Data provided:
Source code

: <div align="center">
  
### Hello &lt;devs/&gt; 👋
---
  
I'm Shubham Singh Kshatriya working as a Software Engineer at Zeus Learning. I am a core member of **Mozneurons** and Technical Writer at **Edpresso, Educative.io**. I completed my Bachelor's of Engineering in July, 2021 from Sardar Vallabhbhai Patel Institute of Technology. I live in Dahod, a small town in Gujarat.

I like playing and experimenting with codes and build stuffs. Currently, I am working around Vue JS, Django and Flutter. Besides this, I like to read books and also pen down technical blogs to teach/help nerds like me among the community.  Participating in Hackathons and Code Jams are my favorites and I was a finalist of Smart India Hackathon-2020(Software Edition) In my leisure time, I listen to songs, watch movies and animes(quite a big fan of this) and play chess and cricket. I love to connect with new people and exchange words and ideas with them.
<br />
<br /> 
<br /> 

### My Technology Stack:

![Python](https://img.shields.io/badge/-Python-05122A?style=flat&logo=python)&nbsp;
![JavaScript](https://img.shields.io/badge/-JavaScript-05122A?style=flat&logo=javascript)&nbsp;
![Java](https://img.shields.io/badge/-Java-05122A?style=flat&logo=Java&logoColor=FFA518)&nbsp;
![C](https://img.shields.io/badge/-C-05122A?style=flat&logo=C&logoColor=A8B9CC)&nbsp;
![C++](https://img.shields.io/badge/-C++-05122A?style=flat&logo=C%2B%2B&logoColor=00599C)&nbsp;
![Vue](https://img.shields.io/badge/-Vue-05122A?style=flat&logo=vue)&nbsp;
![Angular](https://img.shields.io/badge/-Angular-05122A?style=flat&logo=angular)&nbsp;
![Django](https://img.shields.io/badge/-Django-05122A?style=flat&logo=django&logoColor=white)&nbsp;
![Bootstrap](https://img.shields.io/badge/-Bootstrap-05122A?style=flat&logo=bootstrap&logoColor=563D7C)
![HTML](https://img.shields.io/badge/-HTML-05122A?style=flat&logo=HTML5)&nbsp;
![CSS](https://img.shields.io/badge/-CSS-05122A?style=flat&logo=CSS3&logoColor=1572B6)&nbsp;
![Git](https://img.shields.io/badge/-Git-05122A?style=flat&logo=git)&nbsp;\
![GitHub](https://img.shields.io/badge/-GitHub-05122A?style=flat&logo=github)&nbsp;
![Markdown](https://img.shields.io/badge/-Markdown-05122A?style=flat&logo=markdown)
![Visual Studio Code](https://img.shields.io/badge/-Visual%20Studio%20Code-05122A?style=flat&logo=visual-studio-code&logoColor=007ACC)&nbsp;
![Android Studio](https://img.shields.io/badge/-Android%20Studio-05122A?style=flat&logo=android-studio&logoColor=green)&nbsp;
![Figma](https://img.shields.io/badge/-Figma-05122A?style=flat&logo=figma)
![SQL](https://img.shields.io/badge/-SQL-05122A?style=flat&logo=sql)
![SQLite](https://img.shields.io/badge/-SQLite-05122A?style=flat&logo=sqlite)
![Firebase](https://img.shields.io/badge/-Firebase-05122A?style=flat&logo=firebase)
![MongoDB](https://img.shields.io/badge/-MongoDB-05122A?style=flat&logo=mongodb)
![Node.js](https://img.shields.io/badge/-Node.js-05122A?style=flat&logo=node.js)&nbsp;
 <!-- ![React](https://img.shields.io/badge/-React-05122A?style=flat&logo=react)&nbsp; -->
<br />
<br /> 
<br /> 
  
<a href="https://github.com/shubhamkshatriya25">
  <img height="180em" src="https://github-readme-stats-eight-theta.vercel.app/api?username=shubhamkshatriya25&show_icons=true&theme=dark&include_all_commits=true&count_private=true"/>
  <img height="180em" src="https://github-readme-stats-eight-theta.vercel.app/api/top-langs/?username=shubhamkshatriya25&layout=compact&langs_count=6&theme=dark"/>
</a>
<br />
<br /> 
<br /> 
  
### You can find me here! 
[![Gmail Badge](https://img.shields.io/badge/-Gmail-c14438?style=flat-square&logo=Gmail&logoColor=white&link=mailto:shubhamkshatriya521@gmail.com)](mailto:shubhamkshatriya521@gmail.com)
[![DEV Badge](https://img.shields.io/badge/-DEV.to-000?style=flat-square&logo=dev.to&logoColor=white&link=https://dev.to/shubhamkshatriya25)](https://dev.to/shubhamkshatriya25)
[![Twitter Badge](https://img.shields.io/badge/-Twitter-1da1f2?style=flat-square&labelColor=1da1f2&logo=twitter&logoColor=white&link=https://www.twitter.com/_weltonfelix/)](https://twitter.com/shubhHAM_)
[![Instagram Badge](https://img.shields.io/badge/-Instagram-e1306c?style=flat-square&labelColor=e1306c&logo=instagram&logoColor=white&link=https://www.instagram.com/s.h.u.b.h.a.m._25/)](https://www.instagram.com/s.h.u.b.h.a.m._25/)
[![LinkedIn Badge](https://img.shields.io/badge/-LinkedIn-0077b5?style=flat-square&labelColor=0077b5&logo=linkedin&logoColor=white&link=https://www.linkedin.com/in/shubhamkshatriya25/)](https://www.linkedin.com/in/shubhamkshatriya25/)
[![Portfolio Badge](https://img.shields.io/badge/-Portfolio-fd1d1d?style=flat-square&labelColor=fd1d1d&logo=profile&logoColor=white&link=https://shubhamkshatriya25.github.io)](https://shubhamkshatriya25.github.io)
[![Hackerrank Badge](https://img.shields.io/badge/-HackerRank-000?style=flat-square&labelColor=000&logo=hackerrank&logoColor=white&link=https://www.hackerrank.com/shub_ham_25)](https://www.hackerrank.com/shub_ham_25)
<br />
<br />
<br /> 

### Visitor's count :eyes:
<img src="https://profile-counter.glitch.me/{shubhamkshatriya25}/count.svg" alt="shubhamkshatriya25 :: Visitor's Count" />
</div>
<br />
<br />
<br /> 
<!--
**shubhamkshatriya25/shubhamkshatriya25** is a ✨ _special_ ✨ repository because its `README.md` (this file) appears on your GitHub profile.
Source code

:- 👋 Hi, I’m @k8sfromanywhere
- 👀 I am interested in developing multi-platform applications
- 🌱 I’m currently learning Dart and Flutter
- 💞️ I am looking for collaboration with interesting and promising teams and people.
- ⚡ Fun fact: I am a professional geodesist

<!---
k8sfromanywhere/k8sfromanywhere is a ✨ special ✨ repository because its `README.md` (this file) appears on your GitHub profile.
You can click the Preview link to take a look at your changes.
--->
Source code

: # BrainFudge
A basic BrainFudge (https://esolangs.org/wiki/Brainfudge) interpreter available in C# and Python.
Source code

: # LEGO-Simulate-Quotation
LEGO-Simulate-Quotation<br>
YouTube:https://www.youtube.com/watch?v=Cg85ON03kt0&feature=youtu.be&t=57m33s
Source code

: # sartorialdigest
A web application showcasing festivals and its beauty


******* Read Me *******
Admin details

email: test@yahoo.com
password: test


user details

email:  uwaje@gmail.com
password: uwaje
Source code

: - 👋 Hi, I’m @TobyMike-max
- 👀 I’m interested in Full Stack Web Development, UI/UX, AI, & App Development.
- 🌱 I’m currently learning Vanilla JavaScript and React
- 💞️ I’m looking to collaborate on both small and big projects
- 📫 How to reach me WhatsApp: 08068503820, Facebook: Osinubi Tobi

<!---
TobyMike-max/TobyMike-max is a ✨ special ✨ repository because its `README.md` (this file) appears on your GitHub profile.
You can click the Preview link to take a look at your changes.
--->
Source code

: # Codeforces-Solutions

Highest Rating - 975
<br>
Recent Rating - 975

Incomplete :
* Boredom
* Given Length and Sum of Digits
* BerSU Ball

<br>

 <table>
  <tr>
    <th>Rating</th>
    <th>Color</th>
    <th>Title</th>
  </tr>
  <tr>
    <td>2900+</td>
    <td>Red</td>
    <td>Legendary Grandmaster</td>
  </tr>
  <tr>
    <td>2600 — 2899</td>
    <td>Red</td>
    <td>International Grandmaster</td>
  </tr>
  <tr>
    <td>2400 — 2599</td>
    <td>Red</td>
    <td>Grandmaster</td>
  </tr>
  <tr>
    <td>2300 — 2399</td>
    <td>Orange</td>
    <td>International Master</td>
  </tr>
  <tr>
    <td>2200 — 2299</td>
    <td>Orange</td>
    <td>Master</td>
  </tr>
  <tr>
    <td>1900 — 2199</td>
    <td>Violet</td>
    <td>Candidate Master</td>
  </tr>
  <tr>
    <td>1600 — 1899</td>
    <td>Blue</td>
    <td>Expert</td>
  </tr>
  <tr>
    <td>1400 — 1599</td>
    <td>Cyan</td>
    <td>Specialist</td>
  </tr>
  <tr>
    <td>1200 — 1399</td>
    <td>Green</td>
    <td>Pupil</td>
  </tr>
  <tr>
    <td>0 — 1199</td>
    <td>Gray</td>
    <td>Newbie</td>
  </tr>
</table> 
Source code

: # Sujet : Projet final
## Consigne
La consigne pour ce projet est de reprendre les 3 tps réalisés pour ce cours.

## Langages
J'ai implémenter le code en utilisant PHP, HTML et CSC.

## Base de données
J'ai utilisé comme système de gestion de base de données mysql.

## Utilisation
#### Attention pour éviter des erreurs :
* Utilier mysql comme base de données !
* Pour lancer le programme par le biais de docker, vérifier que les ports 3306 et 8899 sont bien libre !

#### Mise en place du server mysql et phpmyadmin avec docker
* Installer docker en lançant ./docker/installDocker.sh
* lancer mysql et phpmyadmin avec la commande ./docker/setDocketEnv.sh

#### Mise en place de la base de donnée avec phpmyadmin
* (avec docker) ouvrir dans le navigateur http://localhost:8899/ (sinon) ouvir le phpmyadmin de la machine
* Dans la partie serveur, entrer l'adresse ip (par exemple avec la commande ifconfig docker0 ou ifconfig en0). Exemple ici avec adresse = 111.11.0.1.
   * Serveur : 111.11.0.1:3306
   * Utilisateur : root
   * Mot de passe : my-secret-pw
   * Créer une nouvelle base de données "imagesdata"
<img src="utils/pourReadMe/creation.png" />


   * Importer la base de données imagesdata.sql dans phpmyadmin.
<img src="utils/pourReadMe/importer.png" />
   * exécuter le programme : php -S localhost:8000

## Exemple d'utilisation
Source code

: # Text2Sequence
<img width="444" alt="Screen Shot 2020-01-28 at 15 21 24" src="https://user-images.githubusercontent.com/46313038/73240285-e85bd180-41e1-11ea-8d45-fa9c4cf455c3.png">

Work task: What you return should be exactly the lines above, starting at the one with "<td>Blue</td>" and ending at the one with "#### Mise en place de", and nothing else.

Response to the task:
    <td>Blue</td>
    <td>Expert</td>
  </tr>
  <tr>
    <td>1400 — 1599</td>
    <td>Cyan</td>
    <td>Specialist</td>
  </tr>
  <tr>
    <td>1200 — 1399</td>
    <td>Green</td>
    <td>Pupil</td>
  </tr>
  <tr>
    <td>0 — 1199</td>
    <td>Gray</td>
    <td>Newbie</td>
  </tr>
</table> 
Source code

: # Sujet : Projet final
## Consigne
La consigne pour ce projet est de reprendre les 3 tps réalisés pour ce cours.

## Langages
J'ai implémenter le code en utilisant PHP, HTML et CSC.

## Base de données
J'ai utilisé comme système de gestion de base de données mysql.

## Utilisation
#### Attention pour éviter des erreurs :
* Utilier mysql comme base de données !
* Pour lancer le programme par le biais de docker, vérifier que les ports 3306 et 8899 sont bien libre !

#### Mise en place du server mysql et phpmyadmin avec docker
* Installer docker en lançant ./docker/installDocker.sh
* lancer mysql et phpmyadmin avec la commande ./docker/setDocketEnv.sh

#### Mise en place de la base de donnée avec phpmyadmin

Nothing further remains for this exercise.